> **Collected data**
<<<<

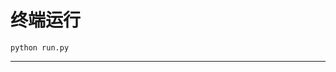 # 终端运行

```shell
python run.py
```
**************************************************************************************************************************************************************************************************************************************************************************************************************************************************************************************************************************************************************************************
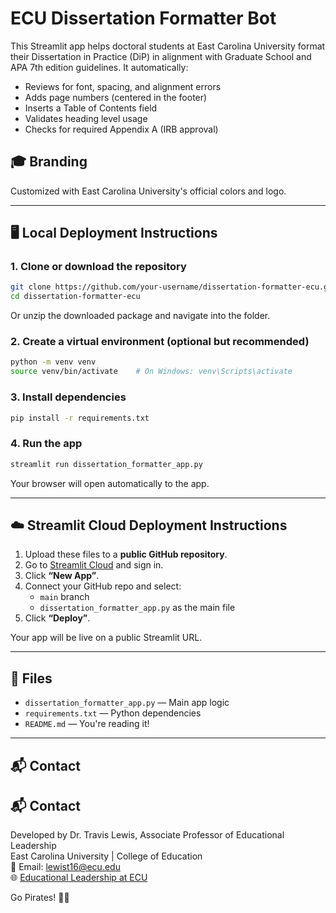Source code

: # ECU Dissertation Formatter Bot

This Streamlit app helps doctoral students at East Carolina University format their Dissertation in Practice (DiP) in alignment with Graduate School and APA 7th edition guidelines. It automatically:

- Reviews for font, spacing, and alignment errors
- Adds page numbers (centered in the footer)
- Inserts a Table of Contents field
- Validates heading level usage
- Checks for required Appendix A (IRB approval)

## 🎓 Branding

Customized with East Carolina University's official colors and logo.

---

## 🖥️ Local Deployment Instructions

### 1. Clone or download the repository
```bash
git clone https://github.com/your-username/dissertation-formatter-ecu.git
cd dissertation-formatter-ecu
```

Or unzip the downloaded package and navigate into the folder.

### 2. Create a virtual environment (optional but recommended)
```bash
python -m venv venv
source venv/bin/activate    # On Windows: venv\Scripts\activate
```

### 3. Install dependencies
```bash
pip install -r requirements.txt
```

### 4. Run the app
```bash
streamlit run dissertation_formatter_app.py
```

Your browser will open automatically to the app.

---

## ☁️ Streamlit Cloud Deployment Instructions

1. Upload these files to a **public GitHub repository**.
2. Go to [Streamlit Cloud](https://streamlit.io/cloud) and sign in.
3. Click **“New App”**.
4. Connect your GitHub repo and select:
   - `main` branch
   - `dissertation_formatter_app.py` as the main file
5. Click **“Deploy”**.

Your app will be live on a public Streamlit URL.

---

## 📄 Files

- `dissertation_formatter_app.py` — Main app logic
- `requirements.txt` — Python dependencies
- `README.md` — You're reading it!

---

## 📬 Contact

## 📬 Contact

Developed by Dr. Travis Lewis, Associate Professor of Educational Leadership  
East Carolina University | College of Education  
📧 Email: lewist16@ecu.edu  
🌐 [Educational Leadership at ECU](https://education.ecu.edu/leed/)

Go Pirates! 💜💛
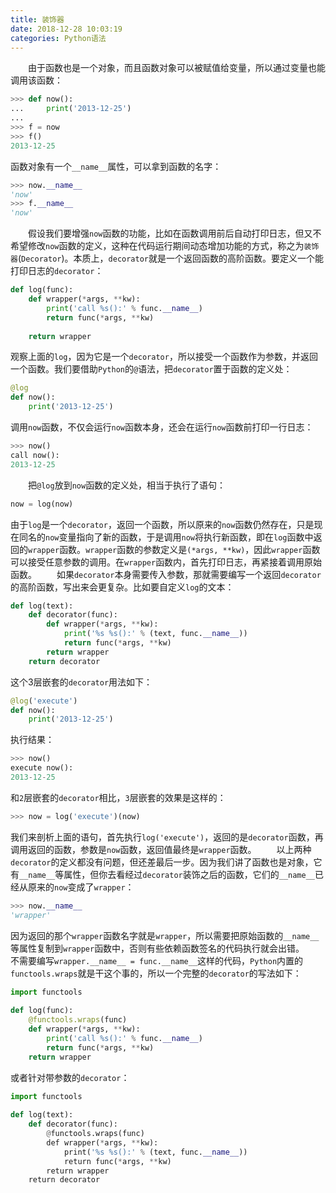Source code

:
 ```yaml
---
title: 装饰器
date: 2018-12-28 10:03:19
categories: Python语法
---
```

&emsp;&emsp;由于函数也是一个对象，而且函数对象可以被赋值给变量，所以通过变量也能调用该函数：

``` python
>>> def now():
...     print('2013-12-25')
...
>>> f = now
>>> f()
2013-12-25
```

函数对象有一个`__name__`属性，可以拿到函数的名字：

``` python
>>> now.__name__
'now'
>>> f.__name__
'now'
```

&emsp;&emsp;假设我们要增强`now`函数的功能，比如在函数调用前后自动打印日志，但又不希望修改`now`函数的定义，这种在代码运行期间动态增加功能的方式，称之为`装饰器`(`Decorator`)。本质上，`decorator`就是一个返回函数的高阶函数。要定义一个能打印日志的`decorator`：

``` python
def log(func):
    def wrapper(*args, **kw):
        print('call %s():' % func.__name__)
        return func(*args, **kw)
​
    return wrapper
```

观察上面的`log`，因为它是一个`decorator`，所以接受一个函数作为参数，并返回一个函数。我们要借助`Python`的`@`语法，把`decorator`置于函数的定义处：

``` python
@log
def now():
    print('2013-12-25')
```

调用`now`函数，不仅会运行`now`函数本身，还会在运行`now`函数前打印一行日志：

``` python
>>> now()
call now():
2013-12-25
```

&emsp;&emsp;把`@log`放到`now`函数的定义处，相当于执行了语句：

``` python
now = log(now)
```

由于`log`是一个`decorator`，返回一个函数，所以原来的`now`函数仍然存在，只是现在同名的`now`变量指向了新的函数，于是调用`now`将执行新函数，即在`log`函数中返回的`wrapper`函数。`wrapper`函数的参数定义是`(*args, **kw)`，因此`wrapper`函数可以接受任意参数的调用。在`wrapper`函数内，首先打印日志，再紧接着调用原始函数。
&emsp;&emsp;如果`decorator`本身需要传入参数，那就需要编写一个返回`decorator`的高阶函数，写出来会更复杂。比如要自定义`log`的文本：

``` python
def log(text):
    def decorator(func):
        def wrapper(*args, **kw):
            print('%s %s():' % (text, func.__name__))
            return func(*args, **kw)
        return wrapper
    return decorator
```

这个3层嵌套的`decorator`用法如下：

``` python
@log('execute')
def now():
    print('2013-12-25')
```

执行结果：

``` python
>>> now()
execute now():
2013-12-25
```

和`2`层嵌套的`decorator`相比，`3`层嵌套的效果是这样的：

``` python
>>> now = log('execute')(now)
```

我们来剖析上面的语句，首先执行`log('execute')`，返回的是`decorator`函数，再调用返回的函数，参数是`now`函数，返回值最终是`wrapper`函数。
&emsp;&emsp;以上两种`decorator`的定义都没有问题，但还差最后一步。因为我们讲了函数也是对象，它有`__name__`等属性，但你去看经过`decorator`装饰之后的函数，它们的`__name__`已经从原来的`now`变成了`wrapper`：

``` python
>>> now.__name__
'wrapper'
```

因为返回的那个`wrapper`函数名字就是`wrapper`，所以需要把原始函数的`__name__`等属性复制到`wrapper`函数中，否则有些依赖函数签名的代码执行就会出错。
&emsp;&emsp;不需要编写`wrapper.__name__ = func.__name__`这样的代码，`Python`内置的`functools.wraps`就是干这个事的，所以一个完整的`decorator`的写法如下：

``` python
import functools
​
def log(func):
    @functools.wraps(func)
    def wrapper(*args, **kw):
        print('call %s():' % func.__name__)
        return func(*args, **kw)
    return wrapper
```

或者针对带参数的`decorator`：

``` python
import functools
​
def log(text):
    def decorator(func):
        @functools.wraps(func)
        def wrapper(*args, **kw):
            print('%s %s():' % (text, func.__name__))
            return func(*args, **kw)
        return wrapper
    return decorator
```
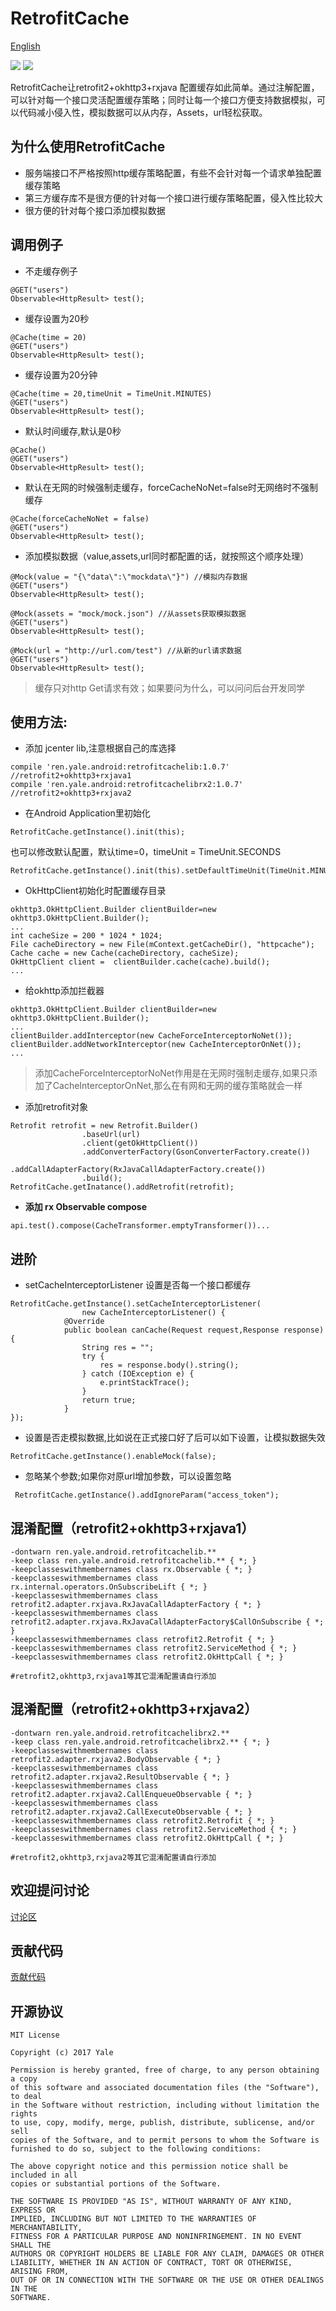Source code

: # RetrofitCache

[English](README_EN.md)

[![](https://img.shields.io/badge/jcenter-retrofitcache_1.0.7-519dd9.svg)](https://bintray.com/yale8848/maven/retrofitcache/1.0.4)
[![](https://img.shields.io/badge/jcenter-retrofitcacherx2_1.0.7-519dd9.svg)](https://bintray.com/yale8848/maven/retrofitcacherx2/1.0.4)

RetrofitCache让retrofit2+okhttp3+rxjava 配置缓存如此简单。通过注解配置，可以针对每一个接口灵活配置缓存策略；同时让每一个接口方便支持数据模拟，可以代码减小侵入性，模拟数据可以从内存，Assets，url轻松获取。

## 为什么使用RetrofitCache

- 服务端接口不严格按照http缓存策略配置，有些不会针对每一个请求单独配置缓存策略
- 第三方缓存库不是很方便的针对每一个接口进行缓存策略配置，侵入性比较大
- 很方便的针对每个接口添加模拟数据

## 调用例子

- 不走缓存例子

```
@GET("users")
Observable<HttpResult> test();
```

- 缓存设置为20秒

 ```
@Cache(time = 20)
@GET("users")
Observable<HttpResult> test();
 ```

- 缓存设置为20分钟

 ```
@Cache(time = 20,timeUnit = TimeUnit.MINUTES)
@GET("users")
Observable<HttpResult> test();
 ```

- 默认时间缓存,默认是0秒

 ```
@Cache()
@GET("users")
Observable<HttpResult> test();
 ```

- 默认在无网的时候强制走缓存，forceCacheNoNet=false时无网络时不强制缓存

 ```
@Cache(forceCacheNoNet = false)
@GET("users")
Observable<HttpResult> test();
 ```

- 添加模拟数据（value,assets,url同时都配置的话，就按照这个顺序处理）

 ```
@Mock(value = "{\"data\":\"mockdata\"}") //模拟内存数据
@GET("users")
Observable<HttpResult> test();
 ```

 ```
@Mock(assets = "mock/mock.json") //从assets获取模拟数据
@GET("users")
Observable<HttpResult> test();
 ```

 ```
@Mock(url = "http://url.com/test") //从新的url请求数据
@GET("users")
Observable<HttpResult> test();
  ```


> 缓存只对http Get请求有效；如果要问为什么，可以问问后台开发同学

## 使用方法:

 - 添加 jcenter lib,注意根据自己的库选择

 ```
compile 'ren.yale.android:retrofitcachelib:1.0.7'   //retrofit2+okhttp3+rxjava1
compile 'ren.yale.android:retrofitcachelibrx2:1.0.7'   //retrofit2+okhttp3+rxjava2
 ```

 - 在Android Application里初始化

 ```
RetrofitCache.getInstance().init(this);
 ```

也可以修改默认配置，默认time=0，timeUnit = TimeUnit.SECONDS

```
RetrofitCache.getInstance().init(this).setDefaultTimeUnit(TimeUnit.MINUTES).setDefaultTime(1);
```

 - OkHttpClient初始化时配置缓存目录

 ```
okhttp3.OkHttpClient.Builder clientBuilder=new okhttp3.OkHttpClient.Builder();
...
int cacheSize = 200 * 1024 * 1024;
File cacheDirectory = new File(mContext.getCacheDir(), "httpcache");
Cache cache = new Cache(cacheDirectory, cacheSize);
OkHttpClient client =  clientBuilder.cache(cache).build();
...

 ```

- 给okhttp添加拦截器

 ```
okhttp3.OkHttpClient.Builder clientBuilder=new okhttp3.OkHttpClient.Builder();
...
clientBuilder.addInterceptor(new CacheForceInterceptorNoNet());
clientBuilder.addNetworkInterceptor(new CacheInterceptorOnNet());
...

 ```

 > 添加CacheForceInterceptorNoNet作用是在无网时强制走缓存,如果只添加了CacheInterceptorOnNet,那么在有网和无网的缓存策略就会一样


- 添加retrofit对象

```
Retrofit retrofit = new Retrofit.Builder()
                .baseUrl(url)
                .client(getOkHttpClient())
                .addConverterFactory(GsonConverterFactory.create())
                .addCallAdapterFactory(RxJavaCallAdapterFactory.create())
                .build();
RetrofitCache.getInatance().addRetrofit(retrofit);
```
-  **添加 rx Observable compose**

```
api.test().compose(CacheTransformer.emptyTransformer())...

```


## 进阶


- setCacheInterceptorListener 设置是否每一个接口都缓存

```
RetrofitCache.getInstance().setCacheInterceptorListener(
                new CacheInterceptorListener() {
            @Override
            public boolean canCache(Request request,Response response) {
                String res = "";
                try {
                    res = response.body().string();
                } catch (IOException e) {
                    e.printStackTrace();
                }
                return true;
            }
});

```


- 设置是否走模拟数据,比如说在正式接口好了后可以如下设置，让模拟数据失效

```
RetrofitCache.getInstance().enableMock(false);
```

- 忽略某个参数;如果你对原url增加参数，可以设置忽略

```
 RetrofitCache.getInstance().addIgnoreParam("access_token");
```


## 混淆配置（retrofit2+okhttp3+rxjava1）

```
-dontwarn ren.yale.android.retrofitcachelib.**
-keep class ren.yale.android.retrofitcachelib.** { *; }
-keepclasseswithmembernames class rx.Observable { *; }
-keepclasseswithmembernames class rx.internal.operators.OnSubscribeLift { *; }
-keepclasseswithmembernames class retrofit2.adapter.rxjava.RxJavaCallAdapterFactory { *; }
-keepclasseswithmembernames class retrofit2.adapter.rxjava.RxJavaCallAdapterFactory$CallOnSubscribe { *; }
-keepclasseswithmembernames class retrofit2.Retrofit { *; }
-keepclasseswithmembernames class retrofit2.ServiceMethod { *; }
-keepclasseswithmembernames class retrofit2.OkHttpCall { *; }

#retrofit2,okhttp3,rxjava1等其它混淆配置请自行添加

```
## 混淆配置（retrofit2+okhttp3+rxjava2）

```
-dontwarn ren.yale.android.retrofitcachelibrx2.**
-keep class ren.yale.android.retrofitcachelibrx2.** { *; }
-keepclasseswithmembernames class  retrofit2.adapter.rxjava2.BodyObservable { *; }
-keepclasseswithmembernames class  retrofit2.adapter.rxjava2.ResultObservable { *; }
-keepclasseswithmembernames class  retrofit2.adapter.rxjava2.CallEnqueueObservable { *; }
-keepclasseswithmembernames class  retrofit2.adapter.rxjava2.CallExecuteObservable { *; }
-keepclasseswithmembernames class retrofit2.Retrofit { *; }
-keepclasseswithmembernames class retrofit2.ServiceMethod { *; }
-keepclasseswithmembernames class retrofit2.OkHttpCall { *; }

#retrofit2,okhttp3,rxjava2等其它混淆配置请自行添加

```
## 欢迎提问讨论

[讨论区](https://github.com/yale8848/RetrofitCache/issues)

## 贡献代码

[贡献代码](CONTRIBUTING.md)

## 开源协议

```
MIT License

Copyright (c) 2017 Yale

Permission is hereby granted, free of charge, to any person obtaining a copy
of this software and associated documentation files (the "Software"), to deal
in the Software without restriction, including without limitation the rights
to use, copy, modify, merge, publish, distribute, sublicense, and/or sell
copies of the Software, and to permit persons to whom the Software is
furnished to do so, subject to the following conditions:

The above copyright notice and this permission notice shall be included in all
copies or substantial portions of the Software.

THE SOFTWARE IS PROVIDED "AS IS", WITHOUT WARRANTY OF ANY KIND, EXPRESS OR
IMPLIED, INCLUDING BUT NOT LIMITED TO THE WARRANTIES OF MERCHANTABILITY,
FITNESS FOR A PARTICULAR PURPOSE AND NONINFRINGEMENT. IN NO EVENT SHALL THE
AUTHORS OR COPYRIGHT HOLDERS BE LIABLE FOR ANY CLAIM, DAMAGES OR OTHER
LIABILITY, WHETHER IN AN ACTION OF CONTRACT, TORT OR OTHERWISE, ARISING FROM,
OUT OF OR IN CONNECTION WITH THE SOFTWARE OR THE USE OR OTHER DEALINGS IN THE
SOFTWARE.
```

>>>>

> **TRY IT**
What is needed is the number of lines in the entries that contain the word "public", written alone.

> **WRITTEN REPLY**
3